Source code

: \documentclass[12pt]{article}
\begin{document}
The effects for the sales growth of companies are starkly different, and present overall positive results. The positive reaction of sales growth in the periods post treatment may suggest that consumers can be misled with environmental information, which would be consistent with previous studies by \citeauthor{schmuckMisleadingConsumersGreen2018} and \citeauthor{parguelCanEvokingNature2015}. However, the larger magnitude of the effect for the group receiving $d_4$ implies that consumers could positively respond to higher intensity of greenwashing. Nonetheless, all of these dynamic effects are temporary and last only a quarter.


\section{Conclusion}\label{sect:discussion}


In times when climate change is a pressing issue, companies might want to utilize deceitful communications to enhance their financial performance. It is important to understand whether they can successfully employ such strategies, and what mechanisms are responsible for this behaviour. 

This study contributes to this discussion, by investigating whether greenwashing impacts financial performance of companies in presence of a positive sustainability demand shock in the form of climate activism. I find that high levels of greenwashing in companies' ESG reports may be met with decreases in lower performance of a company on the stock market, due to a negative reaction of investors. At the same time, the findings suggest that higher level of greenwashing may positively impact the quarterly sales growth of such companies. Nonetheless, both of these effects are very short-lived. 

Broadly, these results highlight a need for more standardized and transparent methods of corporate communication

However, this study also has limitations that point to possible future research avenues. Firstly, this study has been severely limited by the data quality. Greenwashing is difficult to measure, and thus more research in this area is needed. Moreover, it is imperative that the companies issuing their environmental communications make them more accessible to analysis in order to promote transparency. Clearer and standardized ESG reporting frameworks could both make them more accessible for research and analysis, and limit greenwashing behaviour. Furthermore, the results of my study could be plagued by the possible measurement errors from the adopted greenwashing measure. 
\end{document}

* * *

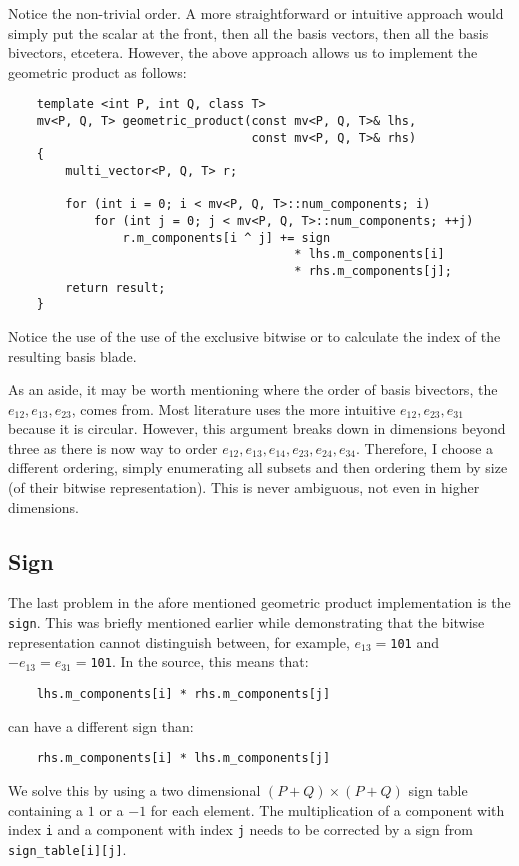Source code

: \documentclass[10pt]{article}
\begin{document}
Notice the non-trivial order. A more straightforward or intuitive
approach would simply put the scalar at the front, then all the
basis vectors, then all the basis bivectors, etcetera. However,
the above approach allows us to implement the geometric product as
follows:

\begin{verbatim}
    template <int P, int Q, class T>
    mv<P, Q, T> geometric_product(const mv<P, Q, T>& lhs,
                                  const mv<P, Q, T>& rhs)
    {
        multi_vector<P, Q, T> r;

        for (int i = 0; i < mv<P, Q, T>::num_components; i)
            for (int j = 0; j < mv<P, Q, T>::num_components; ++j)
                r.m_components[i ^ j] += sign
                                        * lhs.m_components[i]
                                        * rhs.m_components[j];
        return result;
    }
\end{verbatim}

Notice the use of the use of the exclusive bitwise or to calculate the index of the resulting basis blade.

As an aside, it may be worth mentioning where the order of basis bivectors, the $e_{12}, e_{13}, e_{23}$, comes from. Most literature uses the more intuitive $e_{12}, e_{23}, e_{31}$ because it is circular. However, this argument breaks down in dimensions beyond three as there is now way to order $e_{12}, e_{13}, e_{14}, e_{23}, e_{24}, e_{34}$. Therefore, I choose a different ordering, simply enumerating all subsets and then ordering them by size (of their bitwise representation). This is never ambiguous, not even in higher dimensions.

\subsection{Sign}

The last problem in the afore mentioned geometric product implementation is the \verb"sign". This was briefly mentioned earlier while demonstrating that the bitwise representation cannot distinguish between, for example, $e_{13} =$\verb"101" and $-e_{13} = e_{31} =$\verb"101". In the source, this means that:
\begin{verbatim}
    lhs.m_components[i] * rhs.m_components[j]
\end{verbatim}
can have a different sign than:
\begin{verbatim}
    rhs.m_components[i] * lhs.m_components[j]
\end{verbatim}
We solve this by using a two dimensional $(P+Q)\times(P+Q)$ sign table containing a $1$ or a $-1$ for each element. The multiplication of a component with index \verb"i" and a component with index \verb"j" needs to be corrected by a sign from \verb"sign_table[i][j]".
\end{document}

---

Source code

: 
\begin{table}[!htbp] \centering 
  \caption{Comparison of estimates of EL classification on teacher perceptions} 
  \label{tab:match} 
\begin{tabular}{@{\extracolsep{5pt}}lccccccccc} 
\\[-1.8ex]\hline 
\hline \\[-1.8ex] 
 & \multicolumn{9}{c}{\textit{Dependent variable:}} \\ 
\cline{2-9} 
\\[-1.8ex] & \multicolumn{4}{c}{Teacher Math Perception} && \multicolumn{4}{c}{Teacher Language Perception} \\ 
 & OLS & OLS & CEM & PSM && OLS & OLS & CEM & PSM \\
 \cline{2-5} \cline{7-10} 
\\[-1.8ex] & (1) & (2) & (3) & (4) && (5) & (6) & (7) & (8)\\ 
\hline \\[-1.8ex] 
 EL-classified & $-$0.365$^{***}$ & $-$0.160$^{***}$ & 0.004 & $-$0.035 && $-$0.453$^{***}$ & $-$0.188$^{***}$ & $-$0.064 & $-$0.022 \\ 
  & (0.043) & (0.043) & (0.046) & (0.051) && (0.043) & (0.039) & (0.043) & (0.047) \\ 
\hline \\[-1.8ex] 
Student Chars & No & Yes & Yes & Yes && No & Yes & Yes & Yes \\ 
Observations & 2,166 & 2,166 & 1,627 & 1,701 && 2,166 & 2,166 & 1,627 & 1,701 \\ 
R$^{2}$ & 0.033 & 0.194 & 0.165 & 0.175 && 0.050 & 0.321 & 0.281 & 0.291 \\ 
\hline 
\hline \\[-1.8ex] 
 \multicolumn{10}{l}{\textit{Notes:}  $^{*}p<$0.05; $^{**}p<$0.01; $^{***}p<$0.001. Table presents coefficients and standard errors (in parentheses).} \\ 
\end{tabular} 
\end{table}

### What is expected
If the string "tabular" appears in a line of the data above, that line counts. State how many such lines there are and nothing more.

### Solved exercise
2